Hace unos días, paseando por Pamplona, me encontré con uno de los carteles colocados por el Ayuntamiento para celebrar los 2.100 años transcurridos desde la fundación de Pompaelo. Me chocó el eslogan: “2.100 años de convivencia”. Bonito, desde luego; y expresión de un deseo plausible. Porque ojalá sean de convivencia los próximos 2.100 años; pero, desde el punto de vista histórico, el eslogan no se sostiene.

• Para empezar, Pompeyo puso su campamento junto a un poblado vascón previo, que imagino que no correría buena suerte –decía mi amigo Haritz.

• Eso es la romanización, vaya, ya se presupone. Pero sigamos para adelante.

Y es que, más allá de lo que hicieran los romanos, la Edad Media en Pamplona no fue ni de ciudad ni de convivencia. Los terrenos que son hoy casco histórico estaban divididos en tres pequeñas poblaciones, los burgos (San Cernin, San Nicolás y Navarrería); unas poblaciones que, separadas por murallas y fosos y distantes apenas un par de decenas de metros, se disparaban, asaltaban y agredían de formas diversas. Todo ello hasta 1423, cuando un rey les dijo que dejasen de hacer el idiota y les permitiría recaudar impuestos (eso del Privilegio de la Unión, que también se celebra).

• Pues de 2.100 años de convivencia, le hemos quitado de golpe unos 1.500… –bromeaba Haritz.

• Y espera, porque como si después de eso hubiésemos convivido con normalidad…

Tal vez, quién sabe, ese pasado de división y conflicto haya forjado nuestro carácter e identidad. Pero el caso es que somos una ciudad donde cada obra nos acaba dividiendo entre coordinadoras del no y coordinadoras del sí; donde hemos tenido broncas por elegir losetas o adoquines para la peatonalización del Casco Viejo, o por el mosaico de toda la vida que un parking se llevó por delante.

• Si me apuras, nos dividimos hasta para otras cosas: ¿helado de Nalia o de Larramendi? ¿Pastas de Layana o de Beatriz? –añadió Haritz.

• Curiosamente, estás mencionando establecimientos ubicados en terrenos de burgos distintos… –le respondí.

Y sigo.
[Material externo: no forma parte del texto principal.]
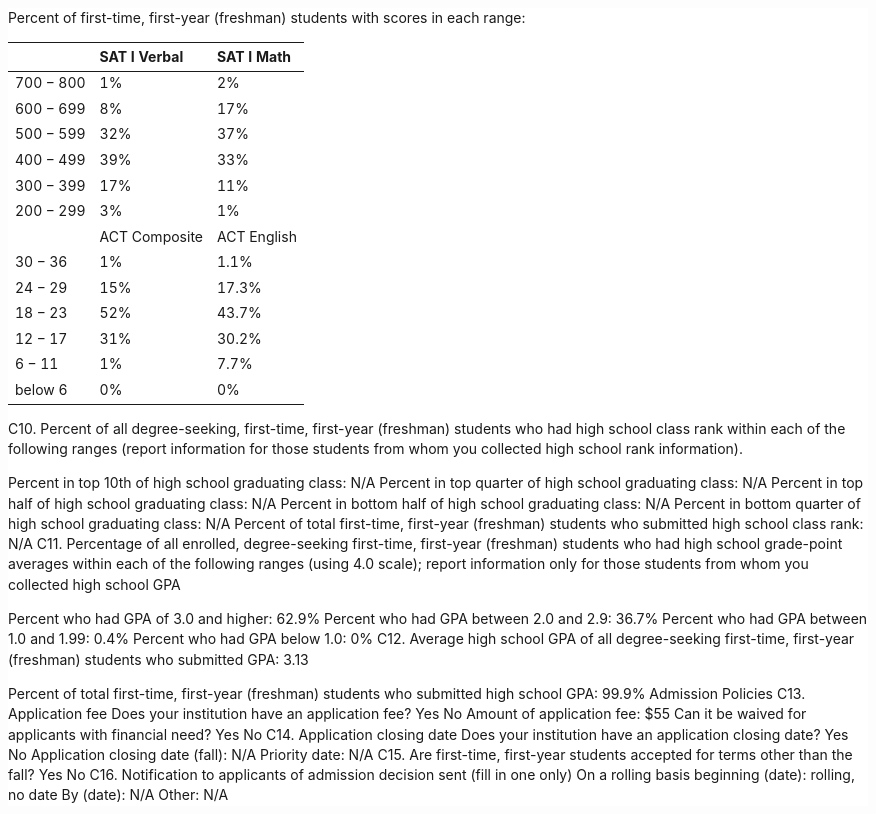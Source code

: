 Percent of first-time, first-year (freshman) students with scores in each range:

|  | SAT I Verbal | SAT I Math |
| :-- | :-- | :-- |
| $700-800$ | $1 \%$ | $2 \%$ |
| $600-699$ | $8 \%$ | $17 \%$ |
| $500-599$ | $32 \%$ | $37 \%$ |
| $400-499$ | $39 \%$ | $33 \%$ |
| $300-399$ | $17 \%$ | $11 \%$ |
| $200-299$ | $3 \%$ | $1 \%$ |
|  | ACT Composite | ACT English |
| $30-36$ | $1 \%$ | $1.1 \%$ |
| $24-29$ | $15 \%$ | $17.3 \%$ |
| $18-23$ | $52 \%$ | $43.7 \%$ |
| $12-17$ | $31 \%$ | $30.2 \%$ |
| $6-11$ | $1 \%$ | $7.7 \%$ |
| below 6 | $0 \%$ | $0 \%$ |

C10. Percent of all degree-seeking, first-time, first-year (freshman) students who had high school class rank within each of the following ranges (report information for those students from whom you collected high school rank information).

Percent in top 10th of high school graduating class: N/A
Percent in top quarter of high school graduating class: N/A
Percent in top half of high school graduating class: N/A
Percent in bottom half of high school graduating class: N/A
Percent in bottom quarter of high school graduating class: N/A
Percent of total first-time, first-year (freshman) students who submitted high school class rank: N/A
C11. Percentage of all enrolled, degree-seeking first-time, first-year (freshman) students who had high school grade-point averages within each of the following ranges (using 4.0 scale); report information only for those students from whom you collected high school GPA

Percent who had GPA of 3.0 and higher: $62.9 \%$
Percent who had GPA between 2.0 and 2.9: $36.7 \%$
Percent who had GPA between 1.0 and 1.99: $0.4 \%$
Percent who had GPA below 1.0: $0 \%$
C12. Average high school GPA of all degree-seeking first-time, first-year (freshman) students who submitted GPA: 3.13

Percent of total first-time, first-year (freshman) students who submitted high school GPA: $99.9 \%$
Admission Policies
C13. Application fee
Does your institution have an application fee? Yes No
Amount of application fee: $\$ 55$
Can it be waived for applicants with financial need? Yes No
C14. Application closing date
Does your institution have an application closing date? Yes No
Application closing date (fall): N/A
Priority date: N/A
C15. Are first-time, first-year students accepted for terms other than the fall?
Yes No
C16. Notification to applicants of admission decision sent (fill in one only)
On a rolling basis beginning (date): rolling, no date
By (date): N/A
Other: N/A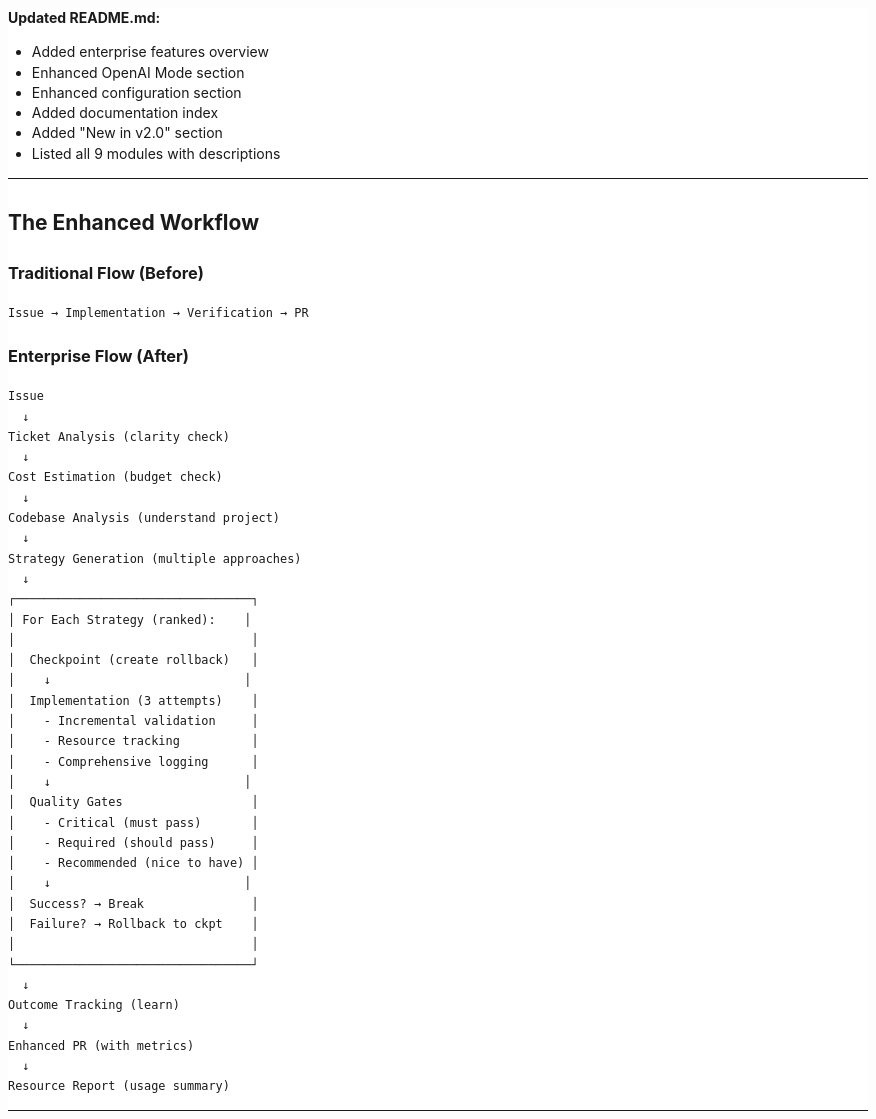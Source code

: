 **Updated README.md:**
- Added enterprise features overview
- Enhanced OpenAI Mode section
- Enhanced configuration section
- Added documentation index
- Added "New in v2.0" section
- Listed all 9 modules with descriptions

---

## The Enhanced Workflow

### Traditional Flow (Before)
```
Issue → Implementation → Verification → PR
```

### Enterprise Flow (After)
```
Issue
  ↓
Ticket Analysis (clarity check)
  ↓
Cost Estimation (budget check)
  ↓
Codebase Analysis (understand project)
  ↓
Strategy Generation (multiple approaches)
  ↓
┌─────────────────────────────────┐
│ For Each Strategy (ranked):    │
│                                 │
│  Checkpoint (create rollback)   │
│    ↓                           │
│  Implementation (3 attempts)    │
│    - Incremental validation     │
│    - Resource tracking          │
│    - Comprehensive logging      │
│    ↓                           │
│  Quality Gates                  │
│    - Critical (must pass)       │
│    - Required (should pass)     │
│    - Recommended (nice to have) │
│    ↓                           │
│  Success? → Break               │
│  Failure? → Rollback to ckpt    │
│                                 │
└─────────────────────────────────┘
  ↓
Outcome Tracking (learn)
  ↓
Enhanced PR (with metrics)
  ↓
Resource Report (usage summary)
```

---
Somos una ciudad donde, hace más de un siglo, el gran monumento orgullo de toda la comunidad –el monumento a los Fueros del paseo de Sarasate– se quedó sin inaugurar porque alguien reconoció en una escultura a Rosa, la amante del escultor. Una ciudad de barrios, donde –aún hoy– unos miran por encima del hombro a otros por un código postal o los nombres del callejero.

No se me olvida, por supuesto, que somos una ciudad que ha presenciado la represión en la retaguardia de varias guerras civiles, y los asesinatos de una banda terrorista y de varias bandas paramilitares o de guerra sucia. Una ciudad en la que se alternan placas de memoria histórica de un signo u otro según quién haya gobernado en cada legislatura. En definitiva, somos una ciudad que, de algún modo, sigue siendo muchos burgos.

• Ahí está la magia de San Fermín –me apostilló Haritz, en que, durante una semana al año, todos nos vestimos de blanco y rojo, el abertzale baila con su vecino del Opus, y tú saludas a los padres del parque a los que no tragas.

• De 2.100 años… a 204 horas de convivencia. Pues vaya.

Así somos. A veces nos gusta más y otras veces menos. Pero tenemos que reconocerlo. Aunque eso no quepa en un eslogan bonito. Qué vamos a hacerle.